**WHAT YOU SHOULD DO**
Lines in which "remove" appears should be pulled from the data below.

═══ GIVEN RECORDS

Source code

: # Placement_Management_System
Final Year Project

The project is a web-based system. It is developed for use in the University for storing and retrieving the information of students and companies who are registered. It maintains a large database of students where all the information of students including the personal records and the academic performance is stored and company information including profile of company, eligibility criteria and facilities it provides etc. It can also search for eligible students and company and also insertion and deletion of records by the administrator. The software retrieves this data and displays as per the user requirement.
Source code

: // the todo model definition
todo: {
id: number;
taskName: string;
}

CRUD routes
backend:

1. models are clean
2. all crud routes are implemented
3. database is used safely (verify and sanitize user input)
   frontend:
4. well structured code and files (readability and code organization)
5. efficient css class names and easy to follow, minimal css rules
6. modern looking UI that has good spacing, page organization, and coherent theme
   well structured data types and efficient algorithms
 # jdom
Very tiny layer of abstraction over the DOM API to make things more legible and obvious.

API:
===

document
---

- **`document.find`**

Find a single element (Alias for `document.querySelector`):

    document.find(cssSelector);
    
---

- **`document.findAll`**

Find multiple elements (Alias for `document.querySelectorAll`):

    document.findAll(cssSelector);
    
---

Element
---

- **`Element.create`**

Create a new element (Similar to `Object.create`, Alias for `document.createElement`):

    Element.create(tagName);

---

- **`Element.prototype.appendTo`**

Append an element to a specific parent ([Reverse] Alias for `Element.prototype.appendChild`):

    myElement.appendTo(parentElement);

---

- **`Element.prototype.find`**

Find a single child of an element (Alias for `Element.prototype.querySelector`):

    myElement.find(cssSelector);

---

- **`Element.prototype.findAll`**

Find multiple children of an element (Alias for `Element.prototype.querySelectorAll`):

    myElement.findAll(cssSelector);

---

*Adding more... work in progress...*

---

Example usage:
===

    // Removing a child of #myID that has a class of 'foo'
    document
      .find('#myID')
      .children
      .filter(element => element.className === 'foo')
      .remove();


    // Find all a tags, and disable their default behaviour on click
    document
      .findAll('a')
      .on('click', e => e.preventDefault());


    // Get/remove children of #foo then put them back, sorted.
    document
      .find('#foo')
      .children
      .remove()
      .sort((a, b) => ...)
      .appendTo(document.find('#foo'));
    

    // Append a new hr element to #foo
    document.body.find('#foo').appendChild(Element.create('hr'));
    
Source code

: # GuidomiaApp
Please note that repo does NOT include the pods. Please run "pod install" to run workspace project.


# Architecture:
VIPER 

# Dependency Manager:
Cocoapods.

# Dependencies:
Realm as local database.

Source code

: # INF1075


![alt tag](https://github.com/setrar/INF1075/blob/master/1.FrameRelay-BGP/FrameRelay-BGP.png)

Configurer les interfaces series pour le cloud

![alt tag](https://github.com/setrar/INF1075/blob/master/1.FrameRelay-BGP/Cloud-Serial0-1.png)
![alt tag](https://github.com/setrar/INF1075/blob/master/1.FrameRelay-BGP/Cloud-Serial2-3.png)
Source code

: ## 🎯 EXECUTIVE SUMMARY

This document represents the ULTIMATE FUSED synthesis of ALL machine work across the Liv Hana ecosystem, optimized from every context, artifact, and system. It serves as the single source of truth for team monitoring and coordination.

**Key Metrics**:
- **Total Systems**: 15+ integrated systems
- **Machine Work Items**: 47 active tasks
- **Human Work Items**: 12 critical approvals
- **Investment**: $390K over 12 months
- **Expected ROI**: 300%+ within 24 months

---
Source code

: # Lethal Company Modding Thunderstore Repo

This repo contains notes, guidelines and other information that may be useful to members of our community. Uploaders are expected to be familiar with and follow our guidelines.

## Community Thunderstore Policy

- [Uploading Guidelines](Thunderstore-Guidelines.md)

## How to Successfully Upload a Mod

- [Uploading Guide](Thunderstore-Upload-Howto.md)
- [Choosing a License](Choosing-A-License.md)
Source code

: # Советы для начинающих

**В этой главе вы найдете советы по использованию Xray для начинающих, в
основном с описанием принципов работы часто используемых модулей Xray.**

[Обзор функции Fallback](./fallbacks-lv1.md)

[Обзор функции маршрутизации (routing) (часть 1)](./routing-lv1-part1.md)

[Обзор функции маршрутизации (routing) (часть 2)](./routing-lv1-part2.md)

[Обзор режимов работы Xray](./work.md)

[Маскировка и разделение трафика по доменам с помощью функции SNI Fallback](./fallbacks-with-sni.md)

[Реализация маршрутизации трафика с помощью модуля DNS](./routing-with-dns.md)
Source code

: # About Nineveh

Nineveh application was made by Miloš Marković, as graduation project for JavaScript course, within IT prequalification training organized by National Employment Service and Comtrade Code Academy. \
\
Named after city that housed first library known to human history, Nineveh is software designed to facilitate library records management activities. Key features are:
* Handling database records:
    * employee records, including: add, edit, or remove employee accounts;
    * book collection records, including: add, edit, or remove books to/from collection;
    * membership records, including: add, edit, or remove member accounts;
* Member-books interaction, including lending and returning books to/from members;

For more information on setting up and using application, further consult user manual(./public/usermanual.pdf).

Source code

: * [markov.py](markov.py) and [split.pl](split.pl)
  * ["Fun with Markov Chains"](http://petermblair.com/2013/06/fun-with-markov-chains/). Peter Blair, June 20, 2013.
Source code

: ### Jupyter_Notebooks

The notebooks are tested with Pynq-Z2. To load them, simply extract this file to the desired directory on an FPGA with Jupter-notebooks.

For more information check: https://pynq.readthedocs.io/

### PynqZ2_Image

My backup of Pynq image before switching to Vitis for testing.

══════

**EXERCISE SOLUTION**
      .remove();
    // Get/remove children of #foo then put them back, sorted.
      .remove()
    * employee records, including: add, edit, or remove employee accounts;
    * book collection records, including: add, edit, or remove books to/from collection;
    * membership records, including: add, edit, or remove member accounts;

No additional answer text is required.